After a successful start, Azimuth saves the provided config in its config_history.jsonl artifact. If you use the API to edit the config, the edits are saved there. If you restart Azimuth (for example after shutting it down for the night), you can resume where you left off with:

make LOAD_CONFIG_HISTORY=1 launch
In fact, it is possible to specify both LOAD_CONFIG_HISTORY=1 and a CFG_PATH together, in which case Azimuth will automatically

  1. load the config from CFG_PATH when it first starts (if config_history.jsonl is empty); and
  2. load the config from config_history.jsonl from then on (if Azimuth is restarted).

For example:

make CFG_PATH=/config/my_project/conf.json LOAD_CONFIG_HISTORY=1 launch
Although confusing, this enables you to stop and restart the docker container with the same command.

Advanced Settings

Additional Config Fields

The Configuration reference details all additional fields that can be set, such as changing how behavioral tests are executed, the similarity analysis encoder, the batch size and so on.

Environment variables

No matter where you launch the app from, you can always configure some options through environment variables. They are all redundant with the config attributes, so you can set them in either place. They are the following:

  • Specify the threshold of your model by passing TH (ex: TH=0.6 or NaN if there is no threshold) in the command. If multiple pipelines are defined, the threshold will apply to all.
  • Similarly, pass TEMP=Y (ex: TEMP=3) to set the temperature of the model.
  • Disable behavioral tests and similarity by passing respectively BEHAVIORAL_TESTING=null and SIMILARITY=null.
  • Specify the name of the project, passing NAME.
  • You can specify the device on which to run Azimuth, with DEVICE being one of auto, gpu or cpu. If none is provided, auto will be used.
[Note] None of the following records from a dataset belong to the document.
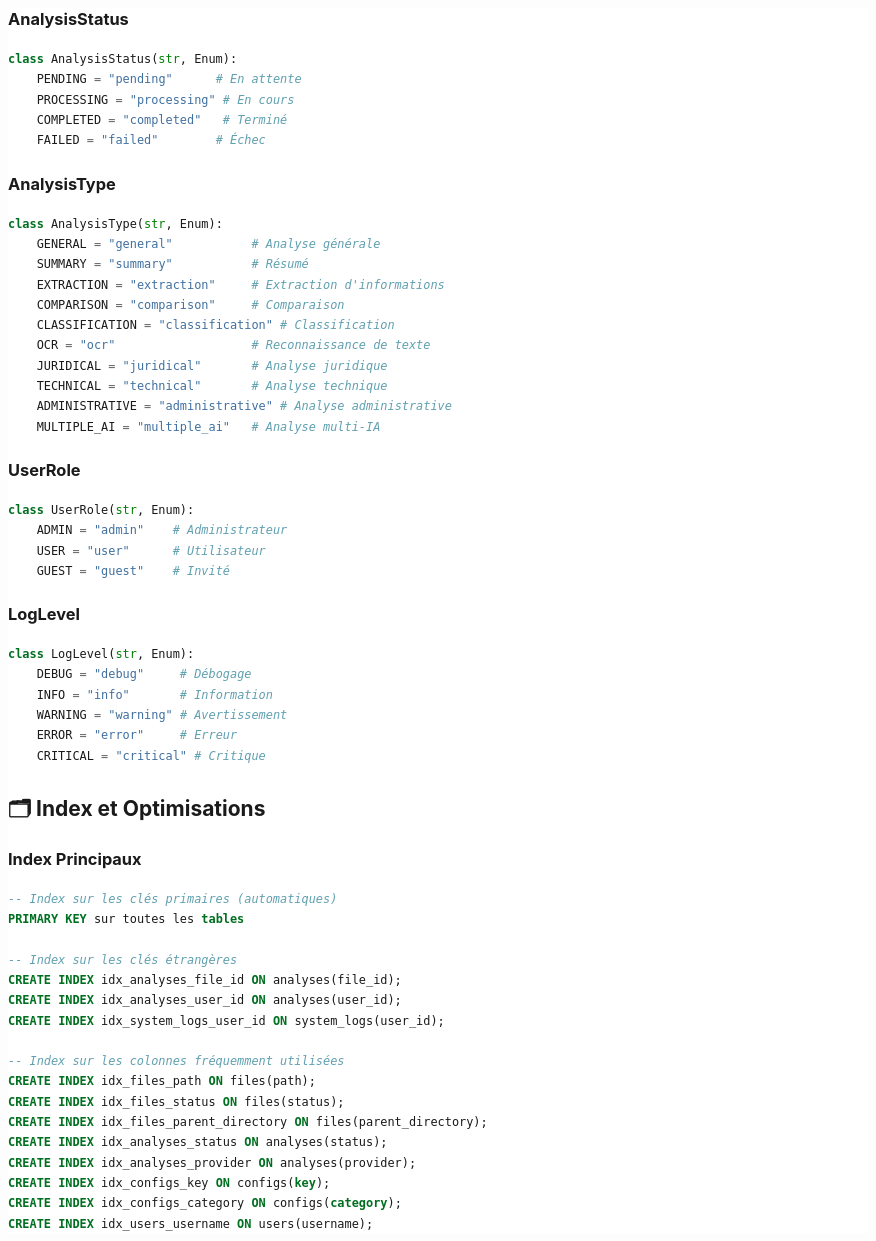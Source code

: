### AnalysisStatus
```python
class AnalysisStatus(str, Enum):
    PENDING = "pending"      # En attente
    PROCESSING = "processing" # En cours
    COMPLETED = "completed"   # Terminé
    FAILED = "failed"        # Échec
```

### AnalysisType
```python
class AnalysisType(str, Enum):
    GENERAL = "general"           # Analyse générale
    SUMMARY = "summary"           # Résumé
    EXTRACTION = "extraction"     # Extraction d'informations
    COMPARISON = "comparison"     # Comparaison
    CLASSIFICATION = "classification" # Classification
    OCR = "ocr"                   # Reconnaissance de texte
    JURIDICAL = "juridical"       # Analyse juridique
    TECHNICAL = "technical"       # Analyse technique
    ADMINISTRATIVE = "administrative" # Analyse administrative
    MULTIPLE_AI = "multiple_ai"   # Analyse multi-IA
```

### UserRole
```python
class UserRole(str, Enum):
    ADMIN = "admin"    # Administrateur
    USER = "user"      # Utilisateur
    GUEST = "guest"    # Invité
```

### LogLevel
```python
class LogLevel(str, Enum):
    DEBUG = "debug"     # Débogage
    INFO = "info"       # Information
    WARNING = "warning" # Avertissement
    ERROR = "error"     # Erreur
    CRITICAL = "critical" # Critique
```

## 🗂️ Index et Optimisations

### Index Principaux
```sql
-- Index sur les clés primaires (automatiques)
PRIMARY KEY sur toutes les tables

-- Index sur les clés étrangères
CREATE INDEX idx_analyses_file_id ON analyses(file_id);
CREATE INDEX idx_analyses_user_id ON analyses(user_id);
CREATE INDEX idx_system_logs_user_id ON system_logs(user_id);

-- Index sur les colonnes fréquemment utilisées
CREATE INDEX idx_files_path ON files(path);
CREATE INDEX idx_files_status ON files(status);
CREATE INDEX idx_files_parent_directory ON files(parent_directory);
CREATE INDEX idx_analyses_status ON analyses(status);
CREATE INDEX idx_analyses_provider ON analyses(provider);
CREATE INDEX idx_configs_key ON configs(key);
CREATE INDEX idx_configs_category ON configs(category);
CREATE INDEX idx_users_username ON users(username);
```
Ex: DEVICE=gpu.
  • Specify READ_ONLY_CONFIG=1 to lock the config once Azimuth is launched.
  • Specify LOAD_CONFIG_HISTORY=1 to load the latest config from Azimuth's config history.

Config file prevails over environment variables

Remember that the values above are defined in the config too. If conflicting values are defined, values from the config file will prevail.